• **Materials provided**:
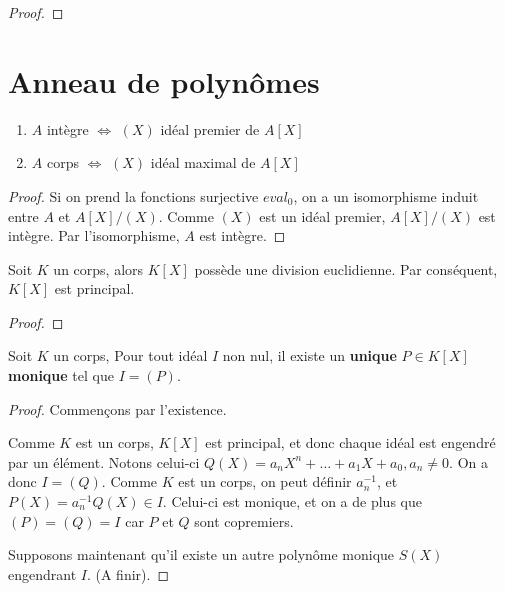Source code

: \begin{proof}
	
\end{proof}
\section{Anneau de polynômes}

\begin{proposition}
	\begin{enumerate}
		\item $A$ intègre $\Leftrightarrow$ $(X)$ idéal premier de $A[X]$
		\item $A$ corps $\Leftrightarrow$ $(X)$ idéal maximal de $A[X]$
	\end{enumerate}
\end{proposition}

\begin{proof}
	Si on prend la fonctions surjective $eval_{0}$, on a un isomorphisme induit
	entre $A$ et $A[X]/(X)$. Comme $(X)$ est un idéal premier, $A[X]/(X)$ est
	intègre. Par l'isomorphisme, $A$ est intègre.
\end{proof}

\begin{proposition}
	Soit $K$ un corps, alors $K[X]$ possède une division euclidienne. Par
	conséquent, $K[X]$ est principal.
\end{proposition}

\begin{proof}
\end{proof}

\begin{proposition}
	Soit $K$ un corps,
	Pour tout idéal $I$ non nul, il existe un \textbf{unique} $P \in K[X]$
	\textbf{monique} tel que $I = (P)$.
\end{proposition}

\begin{proof}
	Commençons par l'existence.

	Comme $K$ est un corps, $K[X]$ est principal, et donc chaque idéal est
	engendré par un élément. Notons celui-ci $Q(X) = a_{n}X^{n} + \ldots +
	a_{1}X + a_{0}, a_{n} \ne 0$. On a donc $I = (Q)$. Comme $K$ est un corps, on peut
	définir $a_{n}^{-1}$, et $P(X) = a_{n}^{-1}Q(X) \in I$. Celui-ci est
	monique, et on a de plus que $(P) = (Q) = I$ car $P$ et $Q$ sont copremiers.
	
	Supposons maintenant qu'il existe un autre polynôme monique $S(X)$
	engendrant $I$. (A finir).
\end{proof}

• **Work instructions**: Could you please report how many lines of the listing above hold the word "donc"? Only the number is needed.

• **Response box**: 2